Starting September 2011, the Chester Youth Court Volunteers (CYCV) student group at Swarthmore College has worked with Youth Court students at Smedley Allied Health High School in Chester, Pennsylvania. Collaborating with students, teachers, and education experts, we have developed lesson plans and activities aimed at building skills that are essential for students in successfully operating a youth court.

By posting these lesson plans here, we hope to not only record the group's institutional history but also make these resources available for other students and adults involved with Youth Court programs. Our group strives to better serve youth court students through feedback and continual reflection, so we welcome your suggestions. Each lesson plan has been revised before posting in order to address issues that arose during class.

If you would like to use any lesson plans published here, please contact us first at

Sunday, March 20, 2011

Public Speaking and Presentation//Lesson Plan for Monday, February 14, 2011

Public Speaking and Presentation
Materials of the Chester Youth Court Volunteers at Swarthmore College

By the end of the lesson plan, students will be able to deliver a polished Youth Court advocate
statement that incorporates the public speaking and presentation techniques ( eye-contact, enunciation, and confidence) as taught in the lesson.

I. Introductory Activity (15 minutes)
a. Show students a funny video clip of various public speakers that demonstrates
the strengths and styles of good persuasive public speaking:
b. Divide students into two groups and within these smaller groups and discuss: 
  • “What are some of the qualities of good public speaking?”
  • “What are some of your personal goals and ways in which you want to improve your public speaking?”
II. Eye-Contact and Enunciation Activity (20 minutes)
a.

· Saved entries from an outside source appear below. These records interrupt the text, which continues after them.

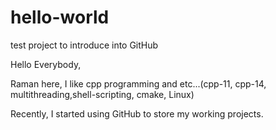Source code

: # hello-world
test project to introduce into GitHub

Hello Everybody,

Raman here, I like cpp programming and etc...(cpp-11, cpp-14, multithreading,shell-scripting, cmake, Linux)

Recently, I started using GitHub to store my working projects.

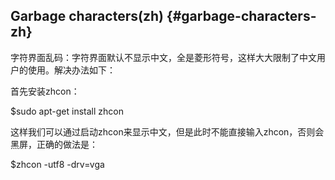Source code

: ## Garbage characters(zh) {#garbage-characters-zh}

字符界面乱码：字符界面默认不显示中文，全是菱形符号，这样大大限制了中文用户的使用。解决办法如下：

首先安装zhcon：

$sudo apt-get install zhcon

这样我们可以通过启动zhcon来显示中文，但是此时不能直接输入zhcon，否则会黑屏，正确的做法是：

$zhcon -utf8 -drv=vga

Ask students to pick a partner and give them sample speeches, which they will read to
their partner while maintaining good eye-contact.
b. Pencil Activity: Have students then read the speech while biting a pencil or
pen to improve their enunciation.

III. Presentation and Delivery of the Youth Advocate Speech (20-30 minutes)
a. Have two college students present the same Youth Advocate Speech. One will speak, exemplifying some of the presentation mistakes that have been discussed previously during class. The other will present the speech with confidence, good enunciation, eye contact, and overall strong delivery.  
b. Ask the students, “What are the differences between the two speeches?”
c. If there is time, break the students up into two groups again and have them each take turns
delivering a pre-prepared Youth Advocate statement to their group.

IV. Conclusion (5 minutes)
a.  As a “ticket out," students will, in the large group, volunteer aspects of
good public speaking and explain why these aspects are important.